## PROBLEM STATEMENT
Only the lines with "footnote" in the entries below belong in the answer; please copy them.
(MATERIAL FOR THE TASK)
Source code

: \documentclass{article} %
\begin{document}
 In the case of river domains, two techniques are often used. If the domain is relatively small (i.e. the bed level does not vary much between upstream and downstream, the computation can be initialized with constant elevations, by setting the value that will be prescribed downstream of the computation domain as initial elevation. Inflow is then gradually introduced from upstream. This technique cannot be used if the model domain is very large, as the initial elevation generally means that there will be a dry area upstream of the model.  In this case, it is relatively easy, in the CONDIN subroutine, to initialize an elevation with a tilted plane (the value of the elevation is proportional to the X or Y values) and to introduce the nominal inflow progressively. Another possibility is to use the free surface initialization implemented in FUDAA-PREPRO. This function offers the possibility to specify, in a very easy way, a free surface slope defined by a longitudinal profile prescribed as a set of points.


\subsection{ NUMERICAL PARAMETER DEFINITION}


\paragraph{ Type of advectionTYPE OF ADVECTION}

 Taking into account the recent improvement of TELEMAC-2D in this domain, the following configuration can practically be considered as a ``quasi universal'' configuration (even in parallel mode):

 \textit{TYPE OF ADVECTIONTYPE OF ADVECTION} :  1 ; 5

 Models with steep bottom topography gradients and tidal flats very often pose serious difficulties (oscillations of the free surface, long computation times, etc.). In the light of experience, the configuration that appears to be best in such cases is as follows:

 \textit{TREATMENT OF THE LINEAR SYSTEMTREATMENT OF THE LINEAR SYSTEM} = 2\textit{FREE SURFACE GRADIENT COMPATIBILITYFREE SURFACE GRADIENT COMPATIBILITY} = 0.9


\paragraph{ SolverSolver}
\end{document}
(End MATERIAL FOR THE TASK)
(MATERIAL FOR THE TASK)
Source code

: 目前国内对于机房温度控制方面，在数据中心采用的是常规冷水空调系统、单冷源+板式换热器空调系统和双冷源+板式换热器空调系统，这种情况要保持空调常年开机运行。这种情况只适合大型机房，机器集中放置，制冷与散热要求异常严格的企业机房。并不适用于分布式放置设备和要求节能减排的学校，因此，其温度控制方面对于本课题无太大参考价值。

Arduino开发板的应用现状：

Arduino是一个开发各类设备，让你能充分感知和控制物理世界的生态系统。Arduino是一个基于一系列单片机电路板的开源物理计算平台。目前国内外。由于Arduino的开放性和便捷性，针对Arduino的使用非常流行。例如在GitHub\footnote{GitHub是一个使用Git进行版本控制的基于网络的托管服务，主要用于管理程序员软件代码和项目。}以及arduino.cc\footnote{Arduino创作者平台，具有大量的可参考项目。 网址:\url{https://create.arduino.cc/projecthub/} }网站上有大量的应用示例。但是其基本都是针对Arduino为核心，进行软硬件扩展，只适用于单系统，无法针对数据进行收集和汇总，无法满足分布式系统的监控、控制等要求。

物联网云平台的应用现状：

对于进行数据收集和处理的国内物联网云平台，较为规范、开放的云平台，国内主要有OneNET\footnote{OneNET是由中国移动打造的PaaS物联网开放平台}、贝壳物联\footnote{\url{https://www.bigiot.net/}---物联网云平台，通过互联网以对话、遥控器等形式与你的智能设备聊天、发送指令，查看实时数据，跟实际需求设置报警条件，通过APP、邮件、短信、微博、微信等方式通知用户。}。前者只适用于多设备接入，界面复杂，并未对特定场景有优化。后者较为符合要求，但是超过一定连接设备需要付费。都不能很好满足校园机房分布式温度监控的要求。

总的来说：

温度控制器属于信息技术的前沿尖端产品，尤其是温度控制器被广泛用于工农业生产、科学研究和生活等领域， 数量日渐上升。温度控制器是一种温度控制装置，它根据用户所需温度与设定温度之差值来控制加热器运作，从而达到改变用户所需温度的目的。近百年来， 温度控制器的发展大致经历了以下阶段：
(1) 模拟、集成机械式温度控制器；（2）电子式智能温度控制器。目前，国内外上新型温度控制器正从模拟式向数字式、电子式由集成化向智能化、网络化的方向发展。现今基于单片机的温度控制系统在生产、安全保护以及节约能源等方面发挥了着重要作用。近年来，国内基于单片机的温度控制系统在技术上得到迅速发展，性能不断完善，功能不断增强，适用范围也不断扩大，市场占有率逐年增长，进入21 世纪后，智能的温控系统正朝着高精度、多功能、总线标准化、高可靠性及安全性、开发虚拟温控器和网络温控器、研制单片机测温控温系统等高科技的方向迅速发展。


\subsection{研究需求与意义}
(End MATERIAL FOR THE TASK)
## WRITTEN RESPONSE
Arduino是一个开发各类设备，让你能充分感知和控制物理世界的生态系统。Arduino是一个基于一系列单片机电路板的开源物理计算平台。目前国内外。由于Arduino的开放性和便捷性，针对Arduino的使用非常流行。例如在GitHub\footnote{GitHub是一个使用Git进行版本控制的基于网络的托管服务，主要用于管理程序员软件代码和项目。}以及arduino.cc\footnote{Arduino创作者平台，具有大量的可参考项目。 网址:\url{https://create.arduino.cc/projecthub/} }网站上有大量的应用示例。但是其基本都是针对Arduino为核心，进行软硬件扩展，只适用于单系统，无法针对数据进行收集和汇总，无法满足分布式系统的监控、控制等要求。
对于进行数据收集和处理的国内物联网云平台，较为规范、开放的云平台，国内主要有OneNET\footnote{OneNET是由中国移动打造的PaaS物联网开放平台}、贝壳物联\footnote{\url{https://www.bigiot.net/}---物联网云平台，通过互联网以对话、遥控器等形式与你的智能设备聊天、发送指令，查看实时数据，跟实际需求设置报警条件，通过APP、邮件、短信、微博、微信等方式通知用户。}。前者只适用于多设备接入，界面复杂，并未对特定场景有优化。后者较为符合要求，但是超过一定连接设备需要付费。都不能很好满足校园机房分布式温度监控的要求。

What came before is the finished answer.